Work to be completed — Would you restate the entries below word for word, leaving out the images?

### Exercise material

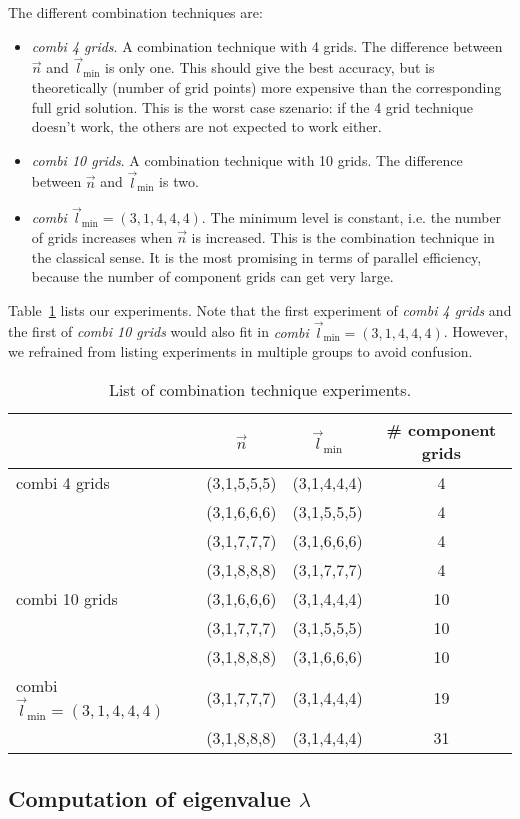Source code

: \documentclass{scrartcl}
\newcommand{\lmin}{\vec{l}_{\text{min}}}
\begin{document}
The different combination techniques are:
\begin{itemize}
\item \textit{combi 4 grids}. A combination technique with 4 grids. The difference between $\vec n$ and $\lmin$ is only one. This should give the best accuracy, but is theoretically (number of grid points) more expensive than the corresponding full grid solution. This is the worst case szenario: if the 4 grid technique doesn't work, the others are not expected to work either.
\item \textit{combi 10 grids}. A combination technique with 10 grids. The difference between $\vec n$ and $\lmin$ is two. 
\item \textit{combi $\lmin = (3,1,4,4,4)$}. The minimum level is constant, i.e. the number of grids increases when $\vec n$ is increased. This is the combination technique in the classical sense. It is the most promising in terms of parallel efficiency, because the number of component grids can get very large.   
\end{itemize}
Table~\ref{tab:list_experiments} lists our experiments. Note that the first experiment of \textit{combi 4 grids} and the first of \textit{combi 10 grids} would also fit in \textit{combi $\lmin = (3,1,4,4,4)$}. However, we refrained from listing experiments in multiple groups to avoid confusion.

\begin{table}[h]
\caption{List of combination technique experiments.}
\centering
\begin{tabular}{l|c|c|c}
 & $\vec{n}$ & $\lmin$ & \# component grids\\
\hline
combi 4 grids & (3,1,5,5,5) & (3,1,4,4,4) & 4 \\
 & (3,1,6,6,6) & (3,1,5,5,5) & 4 \\
 & (3,1,7,7,7) & (3,1,6,6,6) & 4 \\
 & (3,1,8,8,8) & (3,1,7,7,7) & 4 \\
 \hline
combi 10 grids & (3,1,6,6,6) & (3,1,4,4,4) & 10 \\
  & (3,1,7,7,7) & (3,1,5,5,5) & 10 \\
  & (3,1,8,8,8) & (3,1,6,6,6) & 10 \\
 \hline
combi $\lmin = (3,1,4,4,4)$ & (3,1,7,7,7) & (3,1,4,4,4) & 19 \\
 & (3,1,8,8,8) & (3,1,4,4,4) & 31
\end{tabular}
\label{tab:list_experiments}
\end{table}

\subsection*{Computation of eigenvalue $\lambda$}
\end{document}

######

Response for this exercise —
Source code

: \documentclass{scrartcl}
\newcommand{\lmin}{\vec{l}_{\text{min}}}
\begin{document}
The different combination techniques are:
\begin{itemize}
\item \textit{combi 4 grids}. A combination technique with 4 grids. The difference between $\vec n$ and $\lmin$ is only one. This should give the best accuracy, but is theoretically (number of grid points) more expensive than the corresponding full grid solution. This is the worst case szenario: if the 4 grid technique doesn't work, the others are not expected to work either.
\item \textit{combi 10 grids}. A combination technique with 10 grids. The difference between $\vec n$ and $\lmin$ is two. 
\item \textit{combi $\lmin = (3,1,4,4,4)$}. The minimum level is constant, i.e. the number of grids increases when $\vec n$ is increased. This is the combination technique in the classical sense. It is the most promising in terms of parallel efficiency, because the number of component grids can get very large.   
\end{itemize}
Table~\ref{tab:list_experiments} lists our experiments. Note that the first experiment of \textit{combi 4 grids} and the first of \textit{combi 10 grids} would also fit in \textit{combi $\lmin = (3,1,4,4,4)$}. However, we refrained from listing experiments in multiple groups to avoid confusion.

\begin{table}[h]
\caption{List of combination technique experiments.}
\centering
\begin{tabular}{l|c|c|c}
 & $\vec{n}$ & $\lmin$ & \# component grids\\
\hline
combi 4 grids & (3,1,5,5,5) & (3,1,4,4,4) & 4 \\
 & (3,1,6,6,6) & (3,1,5,5,5) & 4 \\
 & (3,1,7,7,7) & (3,1,6,6,6) & 4 \\
 & (3,1,8,8,8) & (3,1,7,7,7) & 4 \\
 \hline
combi 10 grids & (3,1,6,6,6) & (3,1,4,4,4) & 10 \\
  & (3,1,7,7,7) & (3,1,5,5,5) & 10 \\
  & (3,1,8,8,8) & (3,1,6,6,6) & 10 \\
 \hline
combi $\lmin = (3,1,4,4,4)$ & (3,1,7,7,7) & (3,1,4,4,4) & 19 \\
 & (3,1,8,8,8) & (3,1,4,4,4) & 31
\end{tabular}
\label{tab:list_experiments}
\end{table}

\subsection*{Computation of eigenvalue $\lambda$}
\end{document}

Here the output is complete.